Health plans are increasingly using deductibles and coinsurance to shift more of the cost of care to chronically ill patients taking brand medicines. As data from IQVIA show, this alarming trend is especially burdensome for patients with cancer, who pay nearly 10X more on average per year for their medicines when they face deductibles and coinsurance versus patients with only fixed copays.
Out-of-pocket costs for patients with deductibles and coinsurance are often based on the list price, not the lower price their health plans and PBMs usually pay.
When insurers require them to pay more than they should, many patients have turned to manufacturer copay assistance for help. This assistance plays an important role in helping patients with chronic and complex illnesses afford and access the medicines they need.
In 2021, patients who used copay assistance for brand:
- Diabetes medicines saved an average of $374. Their average annual out-of-pocket costs would have been more than 2x higher without this assistance.

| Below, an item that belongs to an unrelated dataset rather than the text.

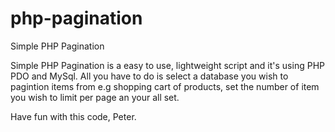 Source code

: # php-pagination
Simple PHP Pagination

Simple PHP Pagination is a easy to use, lightweight script and it's using PHP PDO and  MySql. All you have to do is select a database you wish to pagintion items from e.g shopping cart of products, set the number of item you wish to limit per page an your all set.

Have fun with this code, Peter.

- HIV medicines saved an average of $1,791. Without this assistance, their average annual out-of-pocket costs would have been nearly 13x higher.
- Cancer medicines saved an average of $1,708. Without this assistance, their average annual out-of-pocket costs would have been more than 2.5x higher.
Manufacturers have stepped up to help make medicines affordable by providing copay assistance, but many insurers and PBMs have adopted programs that deny patients the benefit of this assistance.
If health insurers and their PBMs don’t pay full price for medicines, patients shouldn’t either. Middlemen should base what patients pay on the lower price health plans and PBMs pay. And patients need policies that protect copay assistance so that health insurers and PBMs are no longer able to limit how much assistance can help patients at the pharmacy counter.